ASSIGNMENT | The response should contain only those lines of the entries below that include the string "types".

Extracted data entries
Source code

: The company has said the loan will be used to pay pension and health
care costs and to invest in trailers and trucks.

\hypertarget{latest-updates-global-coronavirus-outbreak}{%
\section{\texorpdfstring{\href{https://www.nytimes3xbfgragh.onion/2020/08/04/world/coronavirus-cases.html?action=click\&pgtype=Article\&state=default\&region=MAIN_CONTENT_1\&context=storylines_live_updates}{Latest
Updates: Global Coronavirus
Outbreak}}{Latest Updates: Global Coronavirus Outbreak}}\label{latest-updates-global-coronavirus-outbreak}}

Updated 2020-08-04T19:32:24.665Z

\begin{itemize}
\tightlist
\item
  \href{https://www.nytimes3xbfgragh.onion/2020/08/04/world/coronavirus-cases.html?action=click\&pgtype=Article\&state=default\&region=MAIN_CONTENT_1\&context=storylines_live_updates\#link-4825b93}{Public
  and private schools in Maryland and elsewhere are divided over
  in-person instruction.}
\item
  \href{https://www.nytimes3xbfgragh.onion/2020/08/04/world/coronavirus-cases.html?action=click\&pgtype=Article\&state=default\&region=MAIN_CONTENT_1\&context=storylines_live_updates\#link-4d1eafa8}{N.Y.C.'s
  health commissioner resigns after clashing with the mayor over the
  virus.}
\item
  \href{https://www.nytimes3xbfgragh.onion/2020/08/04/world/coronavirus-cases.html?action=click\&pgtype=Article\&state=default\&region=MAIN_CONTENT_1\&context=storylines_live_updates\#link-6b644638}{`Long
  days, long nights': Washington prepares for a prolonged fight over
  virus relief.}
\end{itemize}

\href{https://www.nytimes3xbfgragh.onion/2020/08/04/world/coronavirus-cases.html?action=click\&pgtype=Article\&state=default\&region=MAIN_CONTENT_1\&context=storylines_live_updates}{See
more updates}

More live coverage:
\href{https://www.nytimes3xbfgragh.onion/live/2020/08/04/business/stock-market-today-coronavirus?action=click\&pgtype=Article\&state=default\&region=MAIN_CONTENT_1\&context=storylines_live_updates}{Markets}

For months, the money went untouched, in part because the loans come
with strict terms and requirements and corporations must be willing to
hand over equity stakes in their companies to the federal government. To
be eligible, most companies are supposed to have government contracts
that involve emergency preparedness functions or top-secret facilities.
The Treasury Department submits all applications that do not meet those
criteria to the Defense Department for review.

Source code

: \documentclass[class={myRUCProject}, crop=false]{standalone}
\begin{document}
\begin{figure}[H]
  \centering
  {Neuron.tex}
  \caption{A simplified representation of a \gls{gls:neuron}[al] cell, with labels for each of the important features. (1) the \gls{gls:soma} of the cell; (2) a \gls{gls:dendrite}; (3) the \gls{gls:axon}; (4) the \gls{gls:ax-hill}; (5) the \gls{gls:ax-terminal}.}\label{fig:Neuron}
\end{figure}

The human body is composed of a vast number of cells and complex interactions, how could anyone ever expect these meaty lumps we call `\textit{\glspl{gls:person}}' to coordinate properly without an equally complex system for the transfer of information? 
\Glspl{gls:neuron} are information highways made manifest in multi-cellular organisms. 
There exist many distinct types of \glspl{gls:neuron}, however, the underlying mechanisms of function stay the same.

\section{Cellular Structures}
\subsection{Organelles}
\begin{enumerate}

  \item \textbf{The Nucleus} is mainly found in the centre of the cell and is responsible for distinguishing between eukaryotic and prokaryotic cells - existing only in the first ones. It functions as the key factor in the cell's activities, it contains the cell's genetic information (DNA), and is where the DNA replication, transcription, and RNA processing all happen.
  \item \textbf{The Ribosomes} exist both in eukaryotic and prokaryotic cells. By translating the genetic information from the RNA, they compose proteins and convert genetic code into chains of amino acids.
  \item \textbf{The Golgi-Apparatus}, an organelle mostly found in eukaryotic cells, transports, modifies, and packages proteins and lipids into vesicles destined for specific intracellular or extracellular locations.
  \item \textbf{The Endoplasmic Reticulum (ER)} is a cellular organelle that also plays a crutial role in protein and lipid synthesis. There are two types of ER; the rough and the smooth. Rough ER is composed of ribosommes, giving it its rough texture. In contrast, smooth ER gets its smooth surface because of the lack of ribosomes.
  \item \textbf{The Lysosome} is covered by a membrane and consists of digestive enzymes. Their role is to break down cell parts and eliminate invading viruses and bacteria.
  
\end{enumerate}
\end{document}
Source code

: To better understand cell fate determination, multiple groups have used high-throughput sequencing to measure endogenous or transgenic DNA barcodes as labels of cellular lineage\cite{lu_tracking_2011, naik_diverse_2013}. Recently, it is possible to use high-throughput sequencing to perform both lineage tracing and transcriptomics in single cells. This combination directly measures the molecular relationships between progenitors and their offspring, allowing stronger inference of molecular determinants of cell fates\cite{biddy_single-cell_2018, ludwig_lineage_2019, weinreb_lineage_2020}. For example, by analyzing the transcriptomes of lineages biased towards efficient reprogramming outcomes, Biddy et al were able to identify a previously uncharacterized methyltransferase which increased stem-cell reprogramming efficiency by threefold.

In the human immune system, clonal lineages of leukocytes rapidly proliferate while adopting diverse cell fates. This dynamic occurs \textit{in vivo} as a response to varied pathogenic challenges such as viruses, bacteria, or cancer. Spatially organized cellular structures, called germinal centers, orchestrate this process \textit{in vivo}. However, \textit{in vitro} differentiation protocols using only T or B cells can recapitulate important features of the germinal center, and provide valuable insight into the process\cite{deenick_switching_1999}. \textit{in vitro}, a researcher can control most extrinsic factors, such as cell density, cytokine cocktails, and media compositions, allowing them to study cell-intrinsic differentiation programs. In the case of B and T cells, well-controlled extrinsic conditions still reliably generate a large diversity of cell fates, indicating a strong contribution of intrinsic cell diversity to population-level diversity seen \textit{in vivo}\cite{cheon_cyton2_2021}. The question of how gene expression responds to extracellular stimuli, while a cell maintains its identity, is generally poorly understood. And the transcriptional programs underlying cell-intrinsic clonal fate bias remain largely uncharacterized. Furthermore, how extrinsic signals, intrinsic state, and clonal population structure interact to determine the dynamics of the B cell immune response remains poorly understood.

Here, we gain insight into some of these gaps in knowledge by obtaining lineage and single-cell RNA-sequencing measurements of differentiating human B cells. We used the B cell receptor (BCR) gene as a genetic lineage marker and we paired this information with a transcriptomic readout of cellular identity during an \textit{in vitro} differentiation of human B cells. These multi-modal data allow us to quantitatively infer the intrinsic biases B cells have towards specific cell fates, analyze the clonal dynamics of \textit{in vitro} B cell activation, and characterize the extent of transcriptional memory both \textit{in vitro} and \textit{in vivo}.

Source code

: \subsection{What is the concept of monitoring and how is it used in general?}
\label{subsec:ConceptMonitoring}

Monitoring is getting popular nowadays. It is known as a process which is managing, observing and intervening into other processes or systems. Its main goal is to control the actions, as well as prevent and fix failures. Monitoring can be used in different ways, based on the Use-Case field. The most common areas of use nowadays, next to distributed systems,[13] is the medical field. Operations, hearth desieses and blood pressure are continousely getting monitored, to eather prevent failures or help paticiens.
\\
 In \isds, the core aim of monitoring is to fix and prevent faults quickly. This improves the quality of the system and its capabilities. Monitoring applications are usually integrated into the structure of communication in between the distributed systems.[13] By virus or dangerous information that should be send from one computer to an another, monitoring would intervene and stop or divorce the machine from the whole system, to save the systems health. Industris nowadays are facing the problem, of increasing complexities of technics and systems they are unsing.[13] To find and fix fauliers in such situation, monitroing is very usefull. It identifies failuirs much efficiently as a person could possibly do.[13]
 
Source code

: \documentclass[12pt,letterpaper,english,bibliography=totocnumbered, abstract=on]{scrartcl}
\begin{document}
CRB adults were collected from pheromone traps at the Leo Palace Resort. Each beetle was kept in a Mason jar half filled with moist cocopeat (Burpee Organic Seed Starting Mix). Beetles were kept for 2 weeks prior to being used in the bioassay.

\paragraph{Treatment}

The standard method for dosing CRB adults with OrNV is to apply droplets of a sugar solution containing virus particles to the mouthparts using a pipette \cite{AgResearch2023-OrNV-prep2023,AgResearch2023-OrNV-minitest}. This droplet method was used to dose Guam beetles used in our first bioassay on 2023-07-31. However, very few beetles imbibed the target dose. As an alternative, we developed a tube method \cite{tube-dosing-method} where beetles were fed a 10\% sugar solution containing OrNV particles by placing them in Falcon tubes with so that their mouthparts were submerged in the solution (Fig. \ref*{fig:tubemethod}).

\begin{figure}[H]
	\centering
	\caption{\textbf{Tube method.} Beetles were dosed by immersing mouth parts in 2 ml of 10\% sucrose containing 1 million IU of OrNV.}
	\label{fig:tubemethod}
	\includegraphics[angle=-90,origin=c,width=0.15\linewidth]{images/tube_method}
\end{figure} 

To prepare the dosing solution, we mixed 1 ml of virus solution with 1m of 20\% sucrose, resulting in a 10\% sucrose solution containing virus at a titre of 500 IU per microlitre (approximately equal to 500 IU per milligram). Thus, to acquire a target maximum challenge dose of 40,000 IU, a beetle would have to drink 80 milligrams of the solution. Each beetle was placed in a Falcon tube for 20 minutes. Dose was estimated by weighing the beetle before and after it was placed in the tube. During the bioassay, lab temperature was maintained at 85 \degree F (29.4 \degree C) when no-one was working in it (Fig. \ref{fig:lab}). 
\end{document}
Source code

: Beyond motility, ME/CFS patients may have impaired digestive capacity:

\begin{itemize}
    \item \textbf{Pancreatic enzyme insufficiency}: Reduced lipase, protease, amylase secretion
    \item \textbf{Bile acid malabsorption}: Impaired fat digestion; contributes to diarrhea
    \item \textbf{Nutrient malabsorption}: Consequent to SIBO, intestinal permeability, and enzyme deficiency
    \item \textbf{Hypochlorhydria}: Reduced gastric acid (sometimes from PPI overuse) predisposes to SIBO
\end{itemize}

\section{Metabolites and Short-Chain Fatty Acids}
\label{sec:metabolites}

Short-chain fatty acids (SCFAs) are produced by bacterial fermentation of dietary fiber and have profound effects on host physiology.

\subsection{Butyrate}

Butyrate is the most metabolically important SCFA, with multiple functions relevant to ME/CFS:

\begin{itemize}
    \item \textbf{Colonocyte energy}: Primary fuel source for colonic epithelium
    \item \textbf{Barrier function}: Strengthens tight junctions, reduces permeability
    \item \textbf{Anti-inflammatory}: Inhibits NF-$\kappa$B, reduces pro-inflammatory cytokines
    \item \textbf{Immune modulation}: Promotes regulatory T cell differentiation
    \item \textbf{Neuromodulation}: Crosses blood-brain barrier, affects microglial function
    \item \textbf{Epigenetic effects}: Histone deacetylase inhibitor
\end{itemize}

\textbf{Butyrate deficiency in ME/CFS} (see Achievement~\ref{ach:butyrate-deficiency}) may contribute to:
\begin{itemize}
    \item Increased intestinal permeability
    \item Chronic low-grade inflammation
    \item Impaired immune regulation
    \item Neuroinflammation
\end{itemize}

RESPONSE BELOW |
There exist many distinct types of \glspl{gls:neuron}, however, the underlying mechanisms of function stay the same.
  \item \textbf{The Endoplasmic Reticulum (ER)} is a cellular organelle that also plays a crutial role in protein and lipid synthesis. There are two types of ER; the rough and the smooth. Rough ER is composed of ribosommes, giving it its rough texture. In contrast, smooth ER gets its smooth surface because of the lack of ribosomes.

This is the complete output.